Figure 7-9. Direct-image implementation (deprecated)

Now, there are many things wrong with this direct-image style of implementation, far too many to discuss in detail here. But the overriding point is that it provides almost no data independence: if we have to change the physical design (for performance reasons, of course), we have to change the logical design too. In particular, it accounts for the argument, so often heard, to the effect that we have to "denormalize for performance." In principle, logical design has absolutely nothing to do with performance at all; but if the logical design maps one-to-one to the physical design . . . well, the conclusion is obvious. Surely we can do better than this. Relational advocates have argued for years that the relational model doesn't have to be implemented this way. And indeed it doesn't; all being well, a brand-new implementation technology is due to appear soon that addresses all of the problems of the direct-image scheme. That technology is called The TransRelational? Model. Since it is an implementation technology, the details are beyond the scope of this book; you can find a preliminary description in my book An Introduction to Database Systems, Eighth Edition (Addison-Wesley, 2004). All I want to do here is point out a few desirable consequences of having an implementation that does keep the logical and physical levels rigidly and properly separate.

First, we would never need to "denormalize for performance" at all (at the logical level, I mean); all relvars could be in 5NF, or even 6NF, without any performance penalty. The logical design really would have no performance implications at all.

Second, 6NF offers a basis for a truly relational way of dealing with the problem of missing information (I mean, a way that doesn't involve nulls and three-valued logic). If you use nulls, you're effectively making the database state explicitly that there's something you don't know. But if you don't know something, it's much better to say nothing at all! To quote Wittgenstein: Wovon man nicht reden kann, darüber muss man schweigen ("Whereof one cannot speak, thereon one must remain silent"). For example, suppose for simplicity that there are just two suppliers right now, S1 and S2, and we know the status for S1 but not for S2. A 6NF design for this situation might look as shown in Figure 7-10.

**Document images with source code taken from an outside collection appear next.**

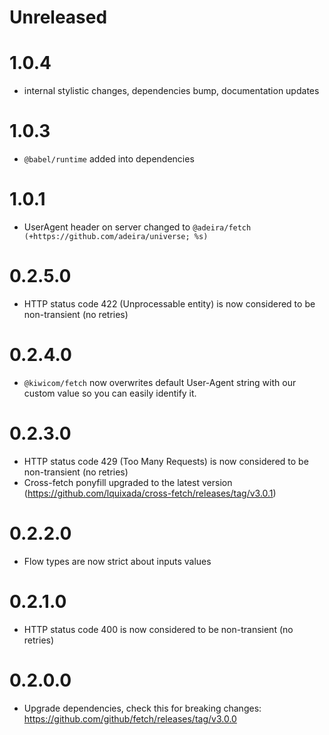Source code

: # Unreleased

# 1.0.4

- internal stylistic changes, dependencies bump, documentation updates

# 1.0.3

- `@babel/runtime` added into dependencies

# 1.0.1

- UserAgent header on server changed to `@adeira/fetch (+https://github.com/adeira/universe; %s)`

# 0.2.5.0

- HTTP status code 422 (Unprocessable entity) is now considered to be non-transient (no retries)

# 0.2.4.0

- `@kiwicom/fetch` now overwrites default User-Agent string with our custom value so you can easily identify it.

# 0.2.3.0

- HTTP status code 429 (Too Many Requests) is now considered to be non-transient (no retries)
- Cross-fetch ponyfill upgraded to the latest version (https://github.com/lquixada/cross-fetch/releases/tag/v3.0.1)

# 0.2.2.0

- Flow types are now strict about inputs values

# 0.2.1.0

- HTTP status code 400 is now considered to be non-transient (no retries)

# 0.2.0.0

- Upgrade dependencies, check this for breaking changes: https://github.com/github/fetch/releases/tag/v3.0.0
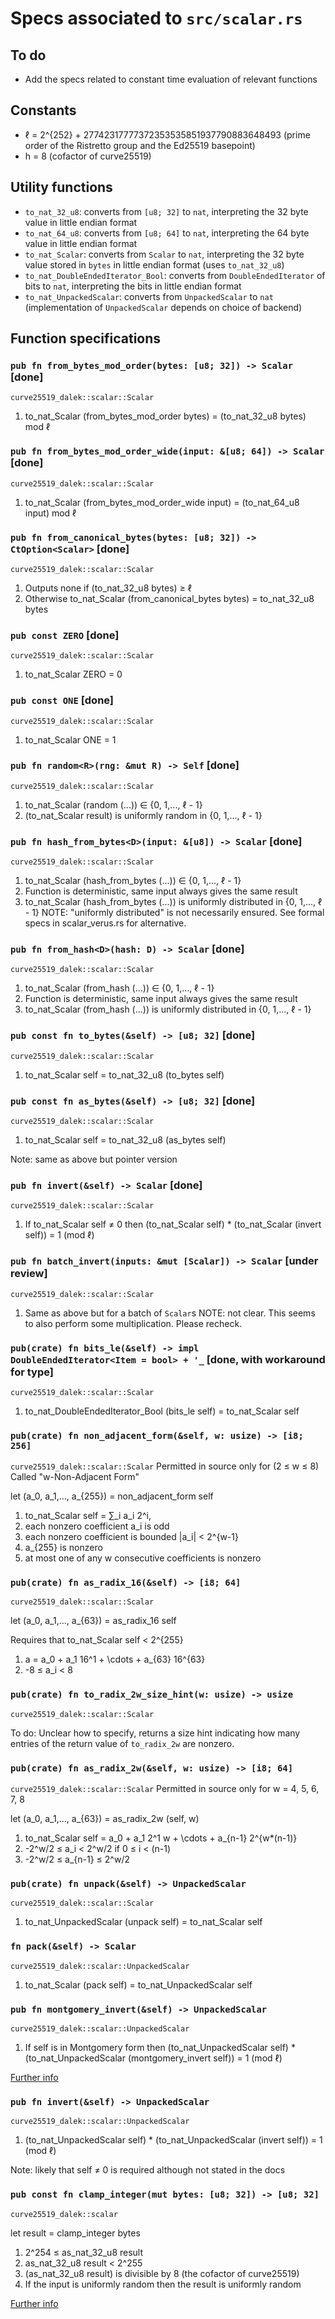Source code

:# Specs associated to `src/scalar.rs`

## To do

- Add the specs related to constant time evaluation of relevant functions

## Constants

- ℓ = 2^{252} + 27742317777372353535851937790883648493 (prime order of the Ristretto group and the Ed25519 basepoint)
- h = 8 (cofactor of curve25519)

## Utility functions

- `to_nat_32_u8`: converts from `[u8; 32]` to `nat`, interpreting the 32 byte value in little endian format
- `to_nat_64_u8`: converts from `[u8; 64]` to `nat`, interpreting the 64 byte value in little endian format
- `to_nat_Scalar`: converts from `Scalar` to `nat`, interpreting the 32 byte value stored in `bytes` in little endian format (uses `to_nat_32_u8`)
- `to_nat_DoubleEndedIterator_Bool`: converts from `DoubleEndedIterator` of bits to `nat`, interpreting the bits in little endian format
- `to_nat_UnpackedScalar`: converts from `UnpackedScalar` to `nat` (implementation of `UnpackedScalar` depends on choice of backend)

## Function specifications

### `pub fn from_bytes_mod_order(bytes: [u8; 32]) -> Scalar` [done]
`curve25519_dalek::scalar::Scalar`

1. to_nat_Scalar (from_bytes_mod_order bytes) = (to_nat_32_u8 bytes) mod ℓ

### `pub fn from_bytes_mod_order_wide(input: &[u8; 64]) -> Scalar` [done]
`curve25519_dalek::scalar::Scalar`

1. to_nat_Scalar (from_bytes_mod_order_wide input) = (to_nat_64_u8 input) mod ℓ

### `pub fn from_canonical_bytes(bytes: [u8; 32]) -> CtOption<Scalar>` [done]
`curve25519_dalek::scalar::Scalar`

1. Outputs none if (to_nat_32_u8 bytes) ≥ ℓ
2. Otherwise to_nat_Scalar (from_canonical_bytes bytes) = to_nat_32_u8 bytes

### `pub const ZERO` [done]
`curve25519_dalek::scalar::Scalar`

1. to_nat_Scalar ZERO = 0

### `pub const ONE` [done]
`curve25519_dalek::scalar::Scalar`

1. to_nat_Scalar ONE = 1

### `pub fn random<R>(rng: &mut R) -> Self` [done]
`curve25519_dalek::scalar::Scalar`

1. to_nat_Scalar (random (...)) ∈ {0, 1,..., ℓ - 1}
2. (to_nat_Scalar result) is uniformly random in {0, 1,..., ℓ - 1}

### `pub fn hash_from_bytes<D>(input: &[u8]) -> Scalar` [done]
`curve25519_dalek::scalar::Scalar`

1. to_nat_Scalar (hash_from_bytes (...)) ∈ {0, 1,..., ℓ - 1}
2. Function is deterministic, same input always gives the same result
3. to_nat_Scalar (hash_from_bytes (...)) is uniformly distributed in {0, 1,..., ℓ - 1}
NOTE: "uniformly distributed" is not necessarily ensured. See formal specs in scalar_verus.rs for alternative. 

### `pub fn from_hash<D>(hash: D) -> Scalar` [done]
`curve25519_dalek::scalar::Scalar`

1. to_nat_Scalar (from_hash (...)) ∈ {0, 1,..., ℓ - 1}
2. Function is deterministic, same input always gives the same result
3. to_nat_Scalar (from_hash (...)) is uniformly distributed in {0, 1,..., ℓ - 1}

### `pub const fn to_bytes(&self) -> [u8; 32]` [done]
`curve25519_dalek::scalar::Scalar`

1. to_nat_Scalar self = to_nat_32_u8 (to_bytes self)

### `pub const fn as_bytes(&self) -> [u8; 32]` [done]
`curve25519_dalek::scalar::Scalar`

1. to_nat_Scalar self = to_nat_32_u8 (as_bytes self) 

Note: same as above but pointer version

### `pub fn invert(&self) -> Scalar` [done]
`curve25519_dalek::scalar::Scalar`

1. If to_nat_Scalar self ≠ 0 then (to_nat_Scalar self) * (to_nat_Scalar (invert self)) = 1 (mod ℓ)

### `pub fn batch_invert(inputs: &mut [Scalar]) -> Scalar` [under review]
`curve25519_dalek::scalar::Scalar`

1. Same as above but for a batch of `Scalar`s
NOTE: not clear. This seems to also perform some multiplication. Please recheck. 

### `pub(crate) fn bits_le(&self) -> impl DoubleEndedIterator<Item = bool> + '_` [done, with workaround for type]
`curve25519_dalek::scalar::Scalar`

1. to_nat_DoubleEndedIterator_Bool (bits_le self) = to_nat_Scalar self

### `pub(crate) fn non_adjacent_form(&self, w: usize) -> [i8; 256]`
`curve25519_dalek::scalar::Scalar`
Permitted in source only for (2 ≤ w ≤ 8)
Called "w-Non-Adjacent Form"

let (a_0, a_1,..., a_{255}) = non_adjacent_form self

1. to_nat_Scalar self = ∑_i a_i 2^i,
2. each nonzero coefficient a_i is odd
3. each nonzero coefficient is bounded |a_i| < 2^{w-1}
4. a_{255} is nonzero
5. at most one of any w consecutive coefficients is nonzero

### `pub(crate) fn as_radix_16(&self) -> [i8; 64]`
`curve25519_dalek::scalar::Scalar`

let (a_0, a_1,..., a_{63}) = as_radix_16 self

Requires that to_nat_Scalar self < 2^{255}
1. a = a_0 + a_1 16^1 + \cdots + a_{63} 16^{63}
2. -8 ≤ a_i < 8

### `pub(crate) fn to_radix_2w_size_hint(w: usize) -> usize`
`curve25519_dalek::scalar::Scalar`

To do: Unclear how to specify, returns a size hint indicating how many entries
of the return value of `to_radix_2w` are nonzero.

### `pub(crate) fn as_radix_2w(&self, w: usize) -> [i8; 64]`
`curve25519_dalek::scalar::Scalar`
Permitted in source only for w = 4, 5, 6, 7, 8

let (a_0, a_1,..., a_{63}) = as_radix_2w (self, w)

1. to_nat_Scalar self = a_0 + a_1 2^1 w + \cdots + a_{n-1} 2^{w*(n-1)}
2. -2^w/2 ≤ a_i < 2^w/2 if 0 ≤ i < (n-1)
3. -2^w/2 ≤ a_{n-1} ≤ 2^w/2

### `pub(crate) fn unpack(&self) -> UnpackedScalar`
`curve25519_dalek::scalar::Scalar`

1. to_nat_UnpackedScalar (unpack self) = to_nat_Scalar self

### `fn pack(&self) -> Scalar`
`curve25519_dalek::scalar::UnpackedScalar`

1. to_nat_Scalar (pack self) = to_nat_UnpackedScalar self

### `pub fn montgomery_invert(&self) -> UnpackedScalar`
`curve25519_dalek::scalar::UnpackedScalar`

1. If self is in Montgomery form then (to_nat_UnpackedScalar self) * (to_nat_UnpackedScalar (montgomery_invert self)) = 1 (mod ℓ) 

[Further info](https://briansmith.org/ecc-inversion-addition-chains-01#curve25519_scalar_inversion)

### `pub fn invert(&self) -> UnpackedScalar`
`curve25519_dalek::scalar::UnpackedScalar`

1. (to_nat_UnpackedScalar self) * (to_nat_UnpackedScalar (invert self)) = 1 (mod ℓ) 

Note: likely that self ≠ 0 is required although not stated in the docs

### `pub const fn clamp_integer(mut bytes: [u8; 32]) -> [u8; 32]`
`curve25519_dalek::scalar`

let result = clamp_integer bytes

1. 2^254 ≤ as_nat_32_u8 result
2. as_nat_32_u8 result < 2^255
3. (as_nat_32_u8 result) is divisible by 8 (the cofactor of curve25519)
4. If the input is uniformly random then the result is uniformly random

[Further info](https://neilmadden.blog/2020/05/28/whats-the-curve25519-clamping-all-about/)
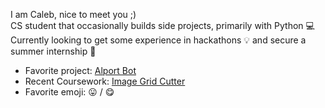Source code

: I am Caleb, nice to meet you ;) \
CS student that occasionally builds side projects, primarily with Python 💻 \
Currently looking to get some experience in hackathons :bulb: and secure a summer internship 🚀
 
- Favorite project: [Alport Bot](https://github.com/orangasus/Alport-Bot)
- Recent Coursework: [Image Grid Cutter](https://github.com/orangasus/Image-Grid-Cutter)
- Favorite emoji: 😛 / 😋
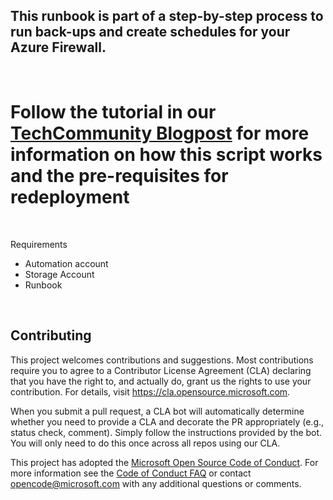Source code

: ## This runbook is part of a step-by-step process to run back-ups and create schedules for your Azure Firewall.
&nbsp;


# Follow the tutorial in our [TechCommunity Blogpost](https://techcommunity.microsoft.com/t5/azure-network-security-blog/runbook-to-manage-azure-firewall-back-ups/ba-p/3066035) for more information on how this script works and the pre-requisites for redeployment
&nbsp;

Requirements
- Automation account
- Storage Account
- Runbook

&nbsp;


## Contributing

This project welcomes contributions and suggestions.  Most contributions require you to agree to a
Contributor License Agreement (CLA) declaring that you have the right to, and actually do, grant us
the rights to use your contribution. For details, visit https://cla.opensource.microsoft.com.

When you submit a pull request, a CLA bot will automatically determine whether you need to provide
a CLA and decorate the PR appropriately (e.g., status check, comment). Simply follow the instructions
provided by the bot. You will only need to do this once across all repos using our CLA.

This project has adopted the [Microsoft Open Source Code of Conduct](https://opensource.microsoft.com/codeofconduct/).
For more information see the [Code of Conduct FAQ](https://opensource.microsoft.com/codeofconduct/faq/) or
contact [opencode@microsoft.com](mailto:opencode@microsoft.com) with any additional questions or comments.
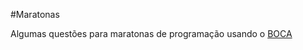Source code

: #Maratonas

Algumas questões para maratonas de programação usando o [BOCA](https://www.ime.usp.br/~cassio/boca/)
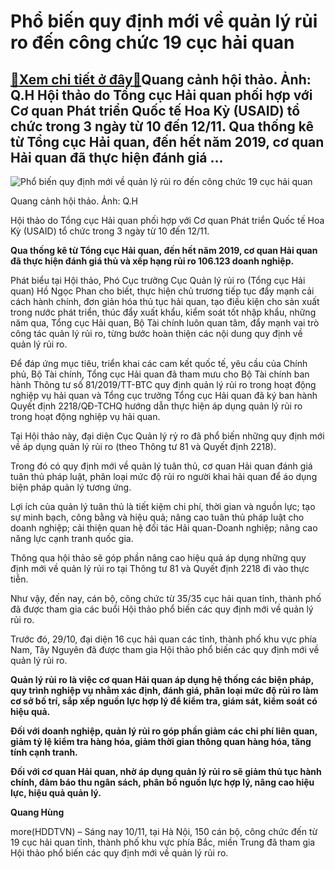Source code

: Phổ biến quy định mới về quản lý rủi ro đến công chức 19 cục hải quan
=====================================================================

[:gift:Xem chi tiết ở đây:gift:](https://hddtvn.com/pho-bien-quy-dinh-moi-ve-quan-ly-rui-ro-den-cong-chuc-19-cuc-hai-quan/)Quang cảnh hội thảo. Ảnh: Q.H Hội thảo do Tổng cục Hải quan phối hợp với Cơ quan Phát triển Quốc tế Hoa Kỳ (USAID) tổ chức trong 3 ngày từ 10 đến 12/11. Qua thống kê từ Tổng cục Hải quan, đến hết năm 2019, cơ quan Hải quan đã thực hiện đánh giá …
------------------------------------------------------------------------------------------------------------------------------------------------------------------------------------------------------------------------------------------------------





![Phổ biến quy định mới về quản lý rủi ro đến công chức 19 cục hải quan](https://hddtvn.com/wp-content/uploads/2021/01/4256_IMG_7579.jpg "Phổ biến quy định mới về quản lý rủi ro đến công chức 19 cục hải quan")


Quang cảnh hội thảo. Ảnh: Q.H



Hội thảo do Tổng cục Hải quan phối hợp với Cơ quan Phát triển Quốc tế Hoa Kỳ (USAID) tổ chức trong 3 ngày từ 10 đến 12/11.





**Qua thống kê từ Tổng cục Hải quan, đến hết năm 2019, cơ quan Hải quan đã thực hiện đánh giá thủ và xếp hạng rủi ro 106.123 doanh nghiệp.**



Phát biểu tại Hội thảo, Phó Cục trưởng Cục Quản lý rủi ro (Tổng cục Hải quan) Hồ Ngọc Phan cho biết, thực hiện chủ trương tiếp tục đẩy mạnh cải cách hành chính, đơn giản hóa thủ tục hải quan, tạo điều kiện cho sản xuất trong nước phát triển, thúc đẩy xuất khẩu, kiểm soát tốt nhập khẩu, những năm qua, Tổng cục Hải quan, Bộ Tài chính luôn quan tâm, đẩy mạnh vai trò công tác quản lý rủi ro, từng bước hoàn thiện các nội dung quy định về quản lý rủi ro.


Để đáp ứng mục tiêu, triển khai các cam kết quốc tế, yêu cầu của Chính phủ, Bộ Tài chính, Tổng cục Hải quan đã tham mưu cho Bộ Tài chính ban hành Thông tư số 81/2019/TT-BTC quy định quản lý rủi ro trong hoạt động nghiệp vụ hải quan và Tổng cục trưởng Tổng cục Hải quan đã ký ban hành Quyết định 2218/QĐ-TCHQ hướng dẫn thực hiện áp dụng quản lý rủi ro trong hoạt động nghiệp vụ hải quan.


Tại Hội thảo này, đại diện Cục Quản lý rỷ ro đã phổ biến những quy định mới về áp dụng quản lý rủi ro (theo Thông tư 81 và Quyết định 2218).


Trong đó có quy định mới về quản lý tuân thủ, cơ quan Hải quan đánh giá tuân thủ pháp luật, phân loại mức độ rủi ro người khai hải quan để áo dụng biện pháp quản lý tương ứng.


Lợi ích của quản lý tuân thủ là tiết kiệm chi phí, thời gian và nguồn lực; tạo sự minh bạch, công bằng và hiệu quả; nâng cao tuân thủ pháp luật cho doanh nghiệp; cải thiện quan hệ đối tác Hải quan-Doanh nghiệp; nâng cao năng lực cạnh tranh quốc gia.


Thông qua hội thảo sẽ góp phần nâng cao hiệu quả áp dụng những quy định mới về quản lý rủi ro tại Thông tư 81 và Quyết định 2218 đi vào thực tiễn.


Như vậy, đến nay, cán bộ, công chức từ 35/35 cục hải quan tỉnh, thành phố đã được tham gia các buổi Hội thảo phổ biến các quy định mới về quản lý rủi ro.


Trước đó, 29/10, đại diện 16 cục hải quan các tỉnh, thành phố khu vực phía Nam, Tây Nguyên đã được tham gia Hội thảo phổ biến các quy định mới về quản lý rủi ro.






**Quản lý rủi ro là việc cơ quan Hải quan áp dụng hệ thống các biện pháp, quy trình nghiệp vụ nhằm xác định, đánh giá, phân loại mức độ rủi ro làm cơ sở bố trí, sắp xếp nguồn lực hợp lý để kiểm tra, giám sát, kiểm soát có hiệu quả.**


**Đối với doanh nghiệp, quản lý rủi ro góp phần giảm các chi phí liên quan, giảm tỷ lệ kiểm tra hàng hóa, giảm thời gian thông quan hàng hóa, tăng tính cạnh tranh.**


**Đối với cơ quan Hải quan, nhờ áp dụng quản lý rủi ro sẽ giảm thủ tục hành chính, đảm báo thu ngân sách, phân bổ nguồn lực hợp lý, nâng cao hiệu lực, hiệu quả quản lý.**







**Quang Hùng**



more(HDDTVN) – Sáng nay 10/11, tại Hà Nội, 150 cán bộ, công chức đến từ 19 cục hải quan tỉnh, thành phố khu vực phía Bắc, miền Trung đã tham gia Hội thảo phổ biến các quy định mới về quản lý rủi ro.

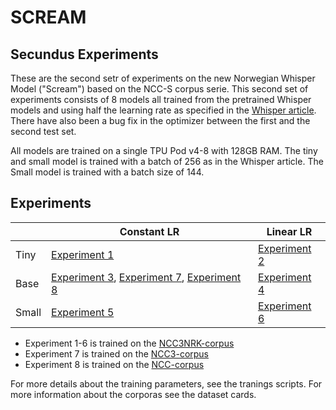 # SCREAM 
## Secundus Experiments

These are the second setr of experiments on the new Norwegian Whisper Model ("Scream") based on the NCC-S corpus serie. This second set of experiments consists of 8 models all trained from the pretrained Whisper models and using half the learning rate as specified in the [Whisper article](https://cdn.openai.com/papers/whisper.pdf). There have also been a bug fix in the optimizer between the first and the second test set.

All models are trained on a single TPU Pod v4-8 with 128GB RAM. The tiny and small model is trained with a batch of 256 as in the Whisper article. The Small model is trained with a batch size of 144. 

## Experiments
|        | Constant LR | Linear LR |
|--------|----------|--------|
| Tiny   | [Experiment 1](https://huggingface.co/NbAiLab/scream_secundus_e1_ncc3nrk_linearlr_tiny)        | [Experiment 2](https://huggingface.co/NbAiLab/scream_secundus_e2_ncc3nrk_constantlr_tiny)      |
| Base   | [Experiment 3](https://huggingface.co/NbAiLab/scream_secundus_e3_ncc3nrk_linearlr_base), [Experiment 7](https://huggingface.co/NbAiLab/scream_secundus_e7_nccs3_constantlr_base), [Experiment 8](https://huggingface.co/NbAiLab/scream_secundus_e8_ncc_constantlr_base)  | [Experiment 4](https://huggingface.co/NbAiLab/scream_secundus_e4_ncc3nrk_constantlr_base)      |
| Small  | [Experiment 5](https://huggingface.co/NbAiLab/scream_secundus_e5_ncc3nrk_linearlr_small)        | [Experiment 6](https://huggingface.co/NbAiLab/scream_secundus_e6_ncc3nrk_constantlr_small)      |


* Experiment 1-6 is trained on the [NCC3NRK-corpus](https://huggingface.co/datasets/NbAiLab/NCC_S3_nrk)
* Experiment 7 is trained on the [NCC3-corpus](https://huggingface.co/datasets/NbAiLab/NCC_S3)
* Experiment 8 is trained on the [NCC-corpus](https://huggingface.co/datasets/NbAiLab/NCC_S)


For more details about the training parameters, see the tranings scripts. For more information about the corporas see the dataset cards.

Figure 7-10. The status for supplier S2 is unknown

Of course, there's a lot more that could and should be said about this approach to missing information, but this isn't the place. Here I just want to stress the point that with this design, we don't have a "tuple" showing supplier S2's status as "null" we don't have a tuple showing supplier S2's status at all.

Finally, in the kind of system I'm sketching here, it really would be possible for the system to derive the optimal physical design from the logical design automatically, with little or no involvement on the part of any human designer. Space considerations among other things mean I can't provide evidence here to support this claim, but I stand by it.